§ **TASK DIRECTIONS**
Without including any picture, repeat the records below exactly.

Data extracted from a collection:
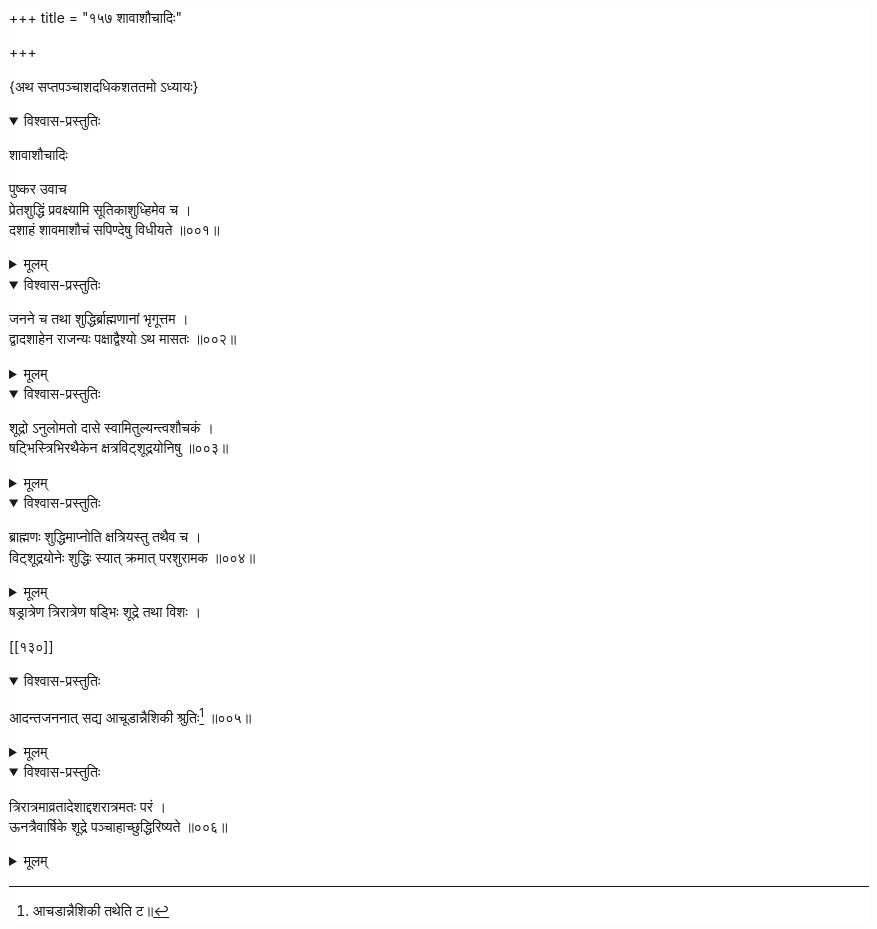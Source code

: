+++
title = "१५७ शावाशौचादिः"

+++

\{अथ सप्तपञ्चाशदधिकशततमो ऽध्यायः\}


<details open><summary>विश्वास-प्रस्तुतिः</summary>

शावाशौचादिः  
    
पुष्कर उवाच  
प्रेतशुद्धिं प्रवक्ष्यामि सूतिकाशुध्हिमेव च ।  
दशाहं शावमाशौचं सपिण्देषु विधीयते   ॥००१॥
</details>

<details><summary>मूलम्</summary></details>  

<details open><summary>विश्वास-प्रस्तुतिः</summary>

जनने च तथा शुद्धिर्ब्राह्मणानां भृगूत्तम   ।  
द्वादशाहेन राजन्यः पक्षाद्वैश्यो ऽथ मासतः   ॥००२॥
</details>

<details><summary>मूलम्</summary></details>  

<details open><summary>विश्वास-प्रस्तुतिः</summary>

शूद्रो ऽनुलोमतो दासे स्वामितुल्यन्त्वशौचकं ।  
षट्भिस्त्रिभिरथैकेन क्षत्रविट्शूद्रयोनिषु ॥००३॥
</details>

<details><summary>मूलम्</summary></details>  

<details open><summary>विश्वास-प्रस्तुतिः</summary>

ब्राह्मणः शुद्धिमाप्नोति क्षत्रियस्तु तथैव च ।  
विट्शूद्रयोनेः शुद्धिः स्यात् क्रमात् परशुरामक   ॥००४॥
</details>

<details><summary>मूलम्</summary></details>  
षड्रात्रेण त्रिरात्रेण षड्भिः शूद्रे तथा विशः   ।  

[[१३०]]
    

<details open><summary>विश्वास-प्रस्तुतिः</summary>

आदन्तजननात् सद्य आचूडान्नैशिकी श्रुतिः[^१] ॥००५॥
</details>

<details><summary>मूलम्</summary></details>  

<details open><summary>विश्वास-प्रस्तुतिः</summary>

त्रिरात्रमाव्रतादेशाद्दशरात्रमतः परं ।  
ऊनत्रैवार्षिके शूद्रे पञ्चाहाच्छुद्धिरिष्यते ॥००६॥
</details>

<details><summary>मूलम्</summary></details>  


[^१]: आचडान्नैशिकी तथेति ट॥  
[^१]: धनेषु चेति क॥ , ख॥ , घ॥ , ङ॥ , छ॥ , ज॥ , ञ॥ च  
[^१]: कार्यमेव तथा भवेदिति छ॥ , ङ॥ , ञ॥ च । कार्यमेतत्तथा भवेदिति  
[^२]: राजाज्ञाकारका इति ट॥  
[^३]: न निर्दहेदिति ख॥  
[^४]: तयोर्दोषो ऽभिजायते इति ङ॥  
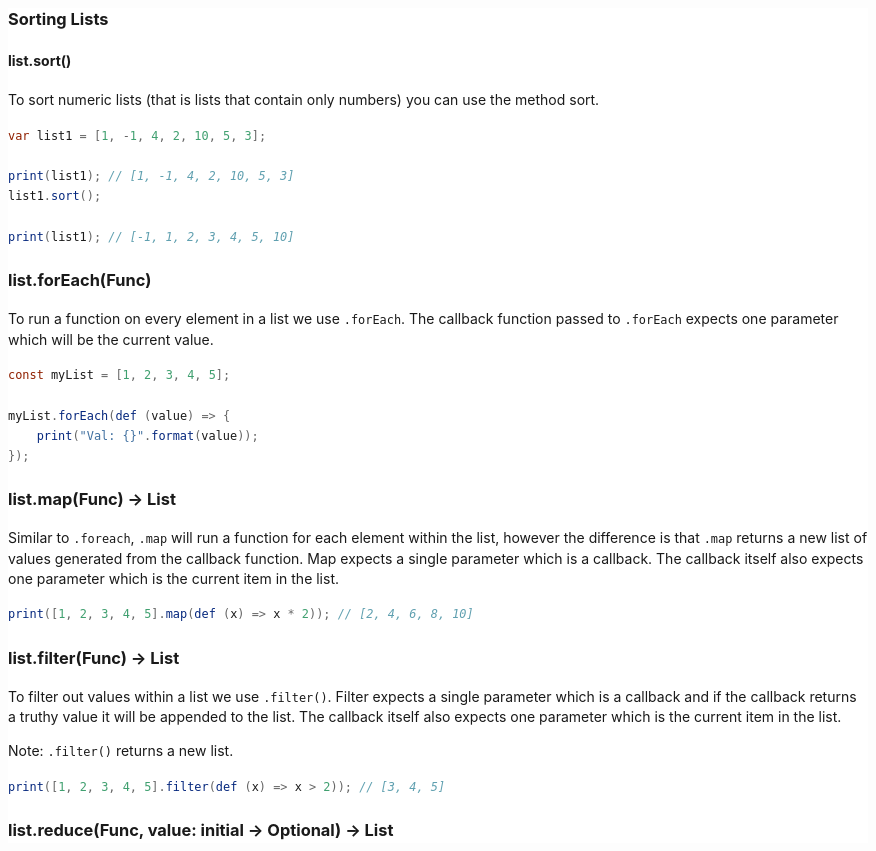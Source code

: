 ### Sorting Lists
#### list.sort()

To sort numeric lists (that is lists that contain only numbers) you can use the method
sort.

```cs
var list1 = [1, -1, 4, 2, 10, 5, 3];

print(list1); // [1, -1, 4, 2, 10, 5, 3]
list1.sort();

print(list1); // [-1, 1, 2, 3, 4, 5, 10]
```

### list.forEach(Func)

To run a function on every element in a list we use `.forEach`. The callback function
passed to `.forEach` expects one parameter which will be the current value.

```cs
const myList = [1, 2, 3, 4, 5];

myList.forEach(def (value) => {
    print("Val: {}".format(value));
});
```

### list.map(Func) -> List

Similar to `.foreach`, `.map` will run a function for each element within the list, however
the difference is that `.map` returns a new list of values generated from the callback function.
Map expects a single parameter which is a callback. The callback itself also expects one
parameter which is the current item in the list.

```cs
print([1, 2, 3, 4, 5].map(def (x) => x * 2)); // [2, 4, 6, 8, 10]
```

### list.filter(Func) -> List

To filter out values within a list we use `.filter()`. Filter expects a single parameter which is a callback
and if the callback returns a truthy value it will be appended to the list. The callback itself also expects one
parameter which is the current item in the list.

Note: `.filter()` returns a new list.

```cs
print([1, 2, 3, 4, 5].filter(def (x) => x > 2)); // [3, 4, 5]
```

### list.reduce(Func, value: initial -> Optional) -> List

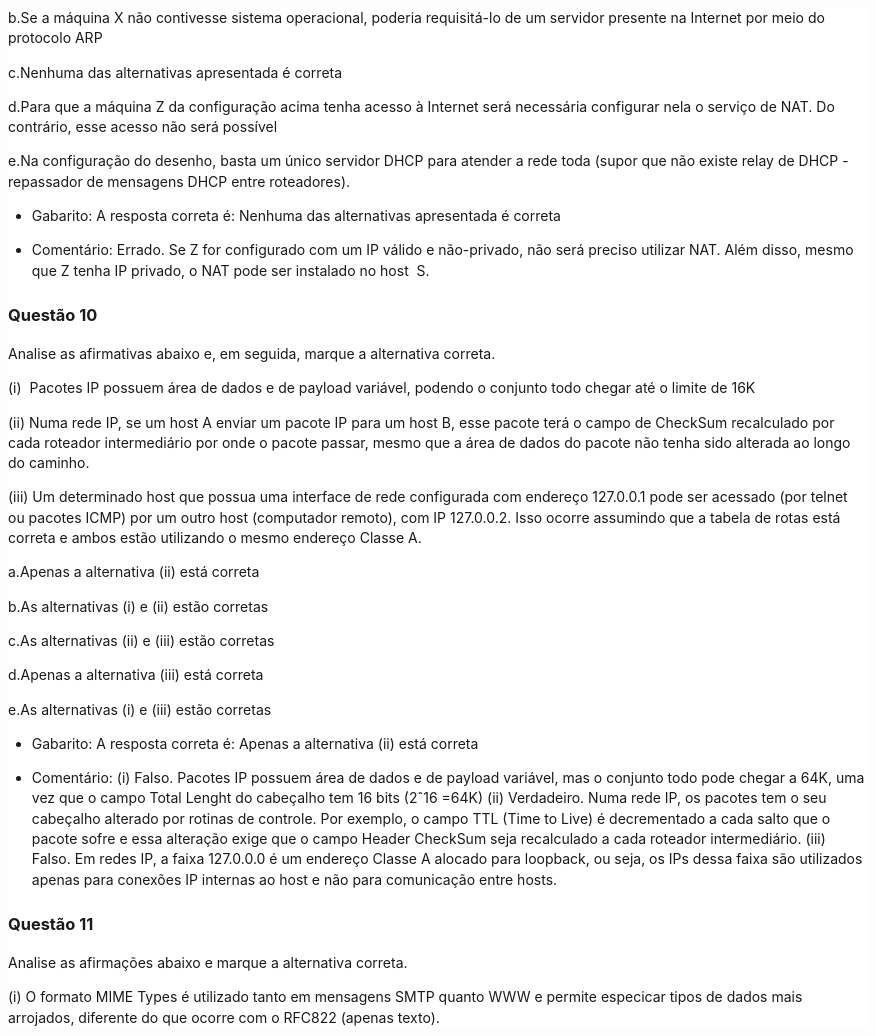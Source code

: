 b.Se a máquina X não contivesse sistema operacional, poderia requisitá-lo de um servidor presente na Internet por meio do protocolo ARP

c.Nenhuma das alternativas apresentada é correta

d.Para que a máquina Z da configuração acima tenha acesso à Internet será necessária configurar nela o serviço de NAT. Do contrário, esse acesso não será possível

e.Na configuração do desenho, basta um único servidor DHCP para atender a rede toda (supor que não existe relay de DHCP - repassador de mensagens DHCP entre roteadores).

* Gabarito: A resposta correta é: Nenhuma das alternativas apresentada é correta

* Comentário: Errado. Se Z for configurado com um IP válido e não-privado, não será
preciso utilizar NAT. Além disso, mesmo que Z tenha IP privado, o NAT
pode ser instalado no host  S.

### Questão 10

Analise as afirmativas abaixo e, em seguida, marque a alternativa correta.

(i)  Pacotes IP possuem área de dados e de payload variável, podendo o conjunto todo chegar até o limite de 16K

(ii) Numa rede IP, se um host A enviar um pacote IP para um host B, esse pacote terá o campo de CheckSum recalculado por cada roteador intermediário por onde o pacote passar, mesmo que a área de dados do pacote não tenha sido alterada ao longo do caminho.

(iii) Um determinado host que possua uma interface de rede configurada com endereço 127.0.0.1 pode ser acessado (por telnet ou pacotes ICMP) por um outro host (computador remoto), com IP 127.0.0.2. Isso ocorre assumindo que a tabela de rotas está correta e ambos estão utilizando o mesmo endereço Classe A.

a.Apenas a alternativa (ii) está correta

b.As alternativas (i) e (ii) estão corretas

c.As alternativas (ii) e (iii) estão corretas

d.Apenas a alternativa (iii) está correta

e.As alternativas (i) e (iii) estão corretas

* Gabarito: A resposta correta é: Apenas a alternativa (ii) está correta

* Comentário:  (i) Falso. Pacotes IP possuem área de dados e de payload variável, mas o conjunto todo pode chegar a 64K, uma vez que o campo Total Lenght do cabeçalho tem 16 bits (2ˆ16 =64K) (ii) Verdadeiro. Numa rede IP, os pacotes tem o seu cabeçalho alterado por rotinas de controle. Por exemplo, o campo TTL (Time to Live) é decrementado a cada salto que o pacote sofre e essa alteração exige que o campo Header CheckSum seja recalculado a cada roteador intermediário. (iii) Falso. Em redes IP, a faixa 127.0.0.0 é um endereço Classe A alocado para loopback, ou seja, os IPs dessa faixa são utilizados apenas para conexões IP internas ao host e não para comunicação entre hosts.

### Questão 11

Analise as afirmações abaixo e marque a alternativa correta.

(i) O formato MIME Types é utilizado tanto em mensagens SMTP quanto WWW e permite especicar tipos de dados mais arrojados, diferente do que ocorre com o RFC822 (apenas texto).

§ **RESPONSE**
Source code

:+++
title = "१५७ शावाशौचादिः"

+++

\{अथ सप्तपञ्चाशदधिकशततमो ऽध्यायः\}


<details open><summary>विश्वास-प्रस्तुतिः</summary>

शावाशौचादिः  
    
पुष्कर उवाच  
प्रेतशुद्धिं प्रवक्ष्यामि सूतिकाशुध्हिमेव च ।  
दशाहं शावमाशौचं सपिण्देषु विधीयते   ॥००१॥
</details>

<details><summary>मूलम्</summary></details>  

<details open><summary>विश्वास-प्रस्तुतिः</summary>

जनने च तथा शुद्धिर्ब्राह्मणानां भृगूत्तम   ।  
द्वादशाहेन राजन्यः पक्षाद्वैश्यो ऽथ मासतः   ॥००२॥
</details>

<details><summary>मूलम्</summary></details>  

<details open><summary>विश्वास-प्रस्तुतिः</summary>

शूद्रो ऽनुलोमतो दासे स्वामितुल्यन्त्वशौचकं ।  
षट्भिस्त्रिभिरथैकेन क्षत्रविट्शूद्रयोनिषु ॥००३॥
</details>

<details><summary>मूलम्</summary></details>  

<details open><summary>विश्वास-प्रस्तुतिः</summary>

ब्राह्मणः शुद्धिमाप्नोति क्षत्रियस्तु तथैव च ।  
विट्शूद्रयोनेः शुद्धिः स्यात् क्रमात् परशुरामक   ॥००४॥
</details>

<details><summary>मूलम्</summary></details>  
षड्रात्रेण त्रिरात्रेण षड्भिः शूद्रे तथा विशः   ।  

[[१३०]]
    

<details open><summary>विश्वास-प्रस्तुतिः</summary>

आदन्तजननात् सद्य आचूडान्नैशिकी श्रुतिः[^१] ॥००५॥
</details>

<details><summary>मूलम्</summary></details>  

<details open><summary>विश्वास-प्रस्तुतिः</summary>

त्रिरात्रमाव्रतादेशाद्दशरात्रमतः परं ।  
ऊनत्रैवार्षिके शूद्रे पञ्चाहाच्छुद्धिरिष्यते ॥००६॥
</details>

<details><summary>मूलम्</summary></details>  


[^१]: आचडान्नैशिकी तथेति ट॥  
[^१]: धनेषु चेति क॥ , ख॥ , घ॥ , ङ॥ , छ॥ , ज॥ , ञ॥ च  
[^१]: कार्यमेव तथा भवेदिति छ॥ , ङ॥ , ञ॥ च । कार्यमेतत्तथा भवेदिति  
[^२]: राजाज्ञाकारका इति ट॥  
[^३]: न निर्दहेदिति ख॥  
[^४]: तयोर्दोषो ऽभिजायते इति ङ॥  
Source code

: ### Sorting Lists
#### list.sort()

To sort numeric lists (that is lists that contain only numbers) you can use the method
sort.

```cs
var list1 = [1, -1, 4, 2, 10, 5, 3];

print(list1); // [1, -1, 4, 2, 10, 5, 3]
list1.sort();

print(list1); // [-1, 1, 2, 3, 4, 5, 10]
```

### list.forEach(Func)

To run a function on every element in a list we use `.forEach`. The callback function
passed to `.forEach` expects one parameter which will be the current value.

```cs
const myList = [1, 2, 3, 4, 5];

myList.forEach(def (value) => {
    print("Val: {}".format(value));
});
```

### list.map(Func) -> List

Similar to `.foreach`, `.map` will run a function for each element within the list, however
the difference is that `.map` returns a new list of values generated from the callback function.
Map expects a single parameter which is a callback. The callback itself also expects one
parameter which is the current item in the list.

```cs
print([1, 2, 3, 4, 5].map(def (x) => x * 2)); // [2, 4, 6, 8, 10]
```

### list.filter(Func) -> List

To filter out values within a list we use `.filter()`. Filter expects a single parameter which is a callback
and if the callback returns a truthy value it will be appended to the list. The callback itself also expects one
parameter which is the current item in the list.

Note: `.filter()` returns a new list.

```cs
print([1, 2, 3, 4, 5].filter(def (x) => x > 2)); // [3, 4, 5]
```

### list.reduce(Func, value: initial -> Optional) -> List

Source code

: b.Se a máquina X não contivesse sistema operacional, poderia requisitá-lo de um servidor presente na Internet por meio do protocolo ARP

c.Nenhuma das alternativas apresentada é correta

d.Para que a máquina Z da configuração acima tenha acesso à Internet será necessária configurar nela o serviço de NAT. Do contrário, esse acesso não será possível

e.Na configuração do desenho, basta um único servidor DHCP para atender a rede toda (supor que não existe relay de DHCP - repassador de mensagens DHCP entre roteadores).

* Gabarito: A resposta correta é: Nenhuma das alternativas apresentada é correta

* Comentário: Errado. Se Z for configurado com um IP válido e não-privado, não será
preciso utilizar NAT. Além disso, mesmo que Z tenha IP privado, o NAT
pode ser instalado no host  S.

### Questão 10

Analise as afirmativas abaixo e, em seguida, marque a alternativa correta.

(i)  Pacotes IP possuem área de dados e de payload variável, podendo o conjunto todo chegar até o limite de 16K

(ii) Numa rede IP, se um host A enviar um pacote IP para um host B, esse pacote terá o campo de CheckSum recalculado por cada roteador intermediário por onde o pacote passar, mesmo que a área de dados do pacote não tenha sido alterada ao longo do caminho.

(iii) Um determinado host que possua uma interface de rede configurada com endereço 127.0.0.1 pode ser acessado (por telnet ou pacotes ICMP) por um outro host (computador remoto), com IP 127.0.0.2. Isso ocorre assumindo que a tabela de rotas está correta e ambos estão utilizando o mesmo endereço Classe A.

a.Apenas a alternativa (ii) está correta

b.As alternativas (i) e (ii) estão corretas

c.As alternativas (ii) e (iii) estão corretas

d.Apenas a alternativa (iii) está correta

e.As alternativas (i) e (iii) estão corretas

* Gabarito: A resposta correta é: Apenas a alternativa (ii) está correta

* Comentário:  (i) Falso. Pacotes IP possuem área de dados e de payload variável, mas o conjunto todo pode chegar a 64K, uma vez que o campo Total Lenght do cabeçalho tem 16 bits (2ˆ16 =64K) (ii) Verdadeiro. Numa rede IP, os pacotes tem o seu cabeçalho alterado por rotinas de controle. Por exemplo, o campo TTL (Time to Live) é decrementado a cada salto que o pacote sofre e essa alteração exige que o campo Header CheckSum seja recalculado a cada roteador intermediário. (iii) Falso. Em redes IP, a faixa 127.0.0.0 é um endereço Classe A alocado para loopback, ou seja, os IPs dessa faixa são utilizados apenas para conexões IP internas ao host e não para comunicação entre hosts.

### Questão 11

Analise as afirmações abaixo e marque a alternativa correta.

(i) O formato MIME Types é utilizado tanto em mensagens SMTP quanto WWW e permite especicar tipos de dados mais arrojados, diferente do que ocorre com o RFC822 (apenas texto).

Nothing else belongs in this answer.